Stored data
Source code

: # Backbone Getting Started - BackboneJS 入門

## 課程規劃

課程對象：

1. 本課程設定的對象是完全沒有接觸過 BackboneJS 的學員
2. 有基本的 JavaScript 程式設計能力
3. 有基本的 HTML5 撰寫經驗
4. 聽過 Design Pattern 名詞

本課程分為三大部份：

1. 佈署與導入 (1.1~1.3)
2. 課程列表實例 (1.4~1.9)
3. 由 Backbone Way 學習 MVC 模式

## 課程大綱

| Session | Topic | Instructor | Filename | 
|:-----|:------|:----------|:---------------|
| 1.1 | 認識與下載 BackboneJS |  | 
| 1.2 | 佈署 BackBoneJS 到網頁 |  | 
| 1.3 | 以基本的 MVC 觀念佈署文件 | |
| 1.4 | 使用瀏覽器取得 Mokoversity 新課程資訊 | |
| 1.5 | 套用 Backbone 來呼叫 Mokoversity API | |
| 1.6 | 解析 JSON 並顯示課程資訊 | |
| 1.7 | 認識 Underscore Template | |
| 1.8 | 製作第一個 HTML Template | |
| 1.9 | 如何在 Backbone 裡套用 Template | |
...
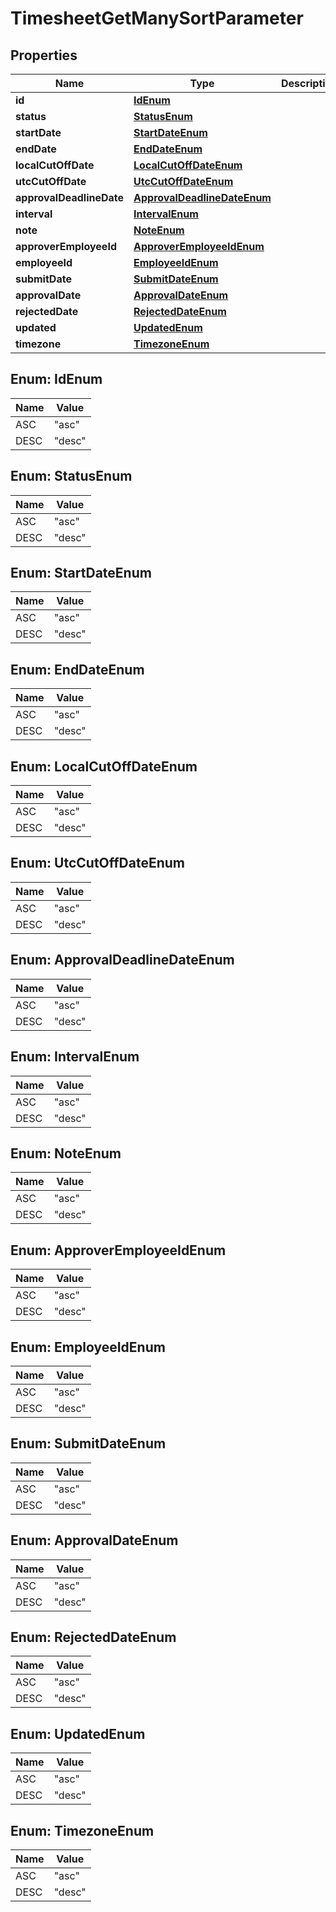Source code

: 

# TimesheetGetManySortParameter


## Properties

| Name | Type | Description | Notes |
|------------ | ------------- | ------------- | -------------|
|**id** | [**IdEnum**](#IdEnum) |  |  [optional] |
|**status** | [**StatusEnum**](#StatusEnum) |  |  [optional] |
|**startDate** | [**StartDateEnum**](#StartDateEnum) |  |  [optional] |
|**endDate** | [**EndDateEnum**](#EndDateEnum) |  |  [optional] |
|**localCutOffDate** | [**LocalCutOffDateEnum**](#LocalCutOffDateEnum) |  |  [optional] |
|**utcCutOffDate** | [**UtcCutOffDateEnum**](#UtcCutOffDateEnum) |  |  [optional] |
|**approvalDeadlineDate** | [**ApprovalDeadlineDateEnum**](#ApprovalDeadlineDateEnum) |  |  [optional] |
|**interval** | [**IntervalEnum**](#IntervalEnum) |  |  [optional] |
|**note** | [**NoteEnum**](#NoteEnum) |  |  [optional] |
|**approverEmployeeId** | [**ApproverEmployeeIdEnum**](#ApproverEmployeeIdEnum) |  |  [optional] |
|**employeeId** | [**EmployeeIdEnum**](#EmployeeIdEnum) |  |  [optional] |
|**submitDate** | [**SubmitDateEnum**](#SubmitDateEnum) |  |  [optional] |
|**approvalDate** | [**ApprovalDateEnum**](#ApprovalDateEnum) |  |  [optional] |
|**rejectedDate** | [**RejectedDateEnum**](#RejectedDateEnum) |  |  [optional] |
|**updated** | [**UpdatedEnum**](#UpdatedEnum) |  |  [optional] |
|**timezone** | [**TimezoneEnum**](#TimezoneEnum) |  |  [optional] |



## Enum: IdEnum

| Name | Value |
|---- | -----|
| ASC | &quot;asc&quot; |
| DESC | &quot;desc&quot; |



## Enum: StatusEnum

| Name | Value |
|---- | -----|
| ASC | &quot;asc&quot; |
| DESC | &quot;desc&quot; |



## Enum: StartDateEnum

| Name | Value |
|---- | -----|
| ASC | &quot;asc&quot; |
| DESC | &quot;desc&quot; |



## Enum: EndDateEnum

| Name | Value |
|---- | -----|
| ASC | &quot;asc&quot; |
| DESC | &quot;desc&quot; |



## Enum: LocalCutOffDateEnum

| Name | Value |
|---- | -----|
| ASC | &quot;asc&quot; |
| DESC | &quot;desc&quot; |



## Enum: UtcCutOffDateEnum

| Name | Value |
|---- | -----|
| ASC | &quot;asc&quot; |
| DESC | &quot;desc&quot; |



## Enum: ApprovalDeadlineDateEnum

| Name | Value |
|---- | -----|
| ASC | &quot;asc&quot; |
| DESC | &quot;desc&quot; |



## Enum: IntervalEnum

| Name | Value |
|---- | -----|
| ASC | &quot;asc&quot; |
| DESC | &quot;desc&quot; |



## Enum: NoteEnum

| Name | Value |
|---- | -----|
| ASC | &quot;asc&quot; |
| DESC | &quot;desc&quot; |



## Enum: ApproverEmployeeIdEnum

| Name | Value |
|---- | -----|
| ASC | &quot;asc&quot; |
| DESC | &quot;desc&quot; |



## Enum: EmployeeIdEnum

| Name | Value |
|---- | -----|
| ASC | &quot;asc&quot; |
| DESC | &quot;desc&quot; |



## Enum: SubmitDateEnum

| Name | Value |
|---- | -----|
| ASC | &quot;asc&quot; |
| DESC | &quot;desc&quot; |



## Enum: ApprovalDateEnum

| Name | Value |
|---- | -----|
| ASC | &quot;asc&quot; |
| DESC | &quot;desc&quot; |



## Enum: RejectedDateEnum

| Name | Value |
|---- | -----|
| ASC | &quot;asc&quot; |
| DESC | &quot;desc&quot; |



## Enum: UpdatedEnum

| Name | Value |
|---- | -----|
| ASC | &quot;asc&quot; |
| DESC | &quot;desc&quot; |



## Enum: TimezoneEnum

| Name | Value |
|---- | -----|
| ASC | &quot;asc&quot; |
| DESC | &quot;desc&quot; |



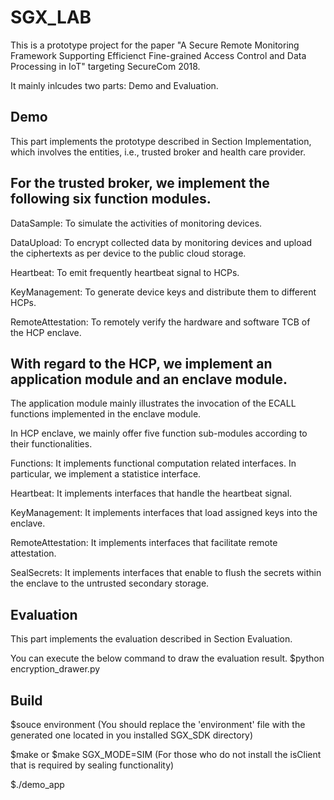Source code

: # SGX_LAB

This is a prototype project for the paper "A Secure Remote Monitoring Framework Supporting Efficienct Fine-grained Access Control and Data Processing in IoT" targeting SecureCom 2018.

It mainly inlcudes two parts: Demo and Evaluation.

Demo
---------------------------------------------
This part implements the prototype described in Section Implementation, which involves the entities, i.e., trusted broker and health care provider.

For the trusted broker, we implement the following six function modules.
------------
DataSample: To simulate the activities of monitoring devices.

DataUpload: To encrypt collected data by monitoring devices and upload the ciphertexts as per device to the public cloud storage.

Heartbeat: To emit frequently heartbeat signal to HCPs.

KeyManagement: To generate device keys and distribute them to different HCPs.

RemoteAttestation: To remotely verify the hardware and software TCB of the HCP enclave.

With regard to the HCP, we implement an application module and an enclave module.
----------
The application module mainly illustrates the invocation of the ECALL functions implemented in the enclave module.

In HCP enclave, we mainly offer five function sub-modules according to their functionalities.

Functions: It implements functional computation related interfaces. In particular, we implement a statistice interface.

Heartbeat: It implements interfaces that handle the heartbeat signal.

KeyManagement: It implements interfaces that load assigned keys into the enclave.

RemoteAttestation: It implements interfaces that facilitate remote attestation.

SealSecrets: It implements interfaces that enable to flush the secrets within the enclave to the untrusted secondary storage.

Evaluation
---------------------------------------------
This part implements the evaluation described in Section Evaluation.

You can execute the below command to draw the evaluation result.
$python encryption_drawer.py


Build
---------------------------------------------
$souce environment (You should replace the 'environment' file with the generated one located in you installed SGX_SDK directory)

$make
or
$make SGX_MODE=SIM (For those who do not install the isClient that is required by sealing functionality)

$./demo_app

* **Task directions**
From the entries above, print the lines beginning at the one with "HTML Template | |" and stopping after the one with "裡套用 Template | |", exactly as written and with nothing else.

* **Result for this task**
| 1.8 | 製作第一個 HTML Template | |
| 1.9 | 如何在 Backbone 裡套用 Template | |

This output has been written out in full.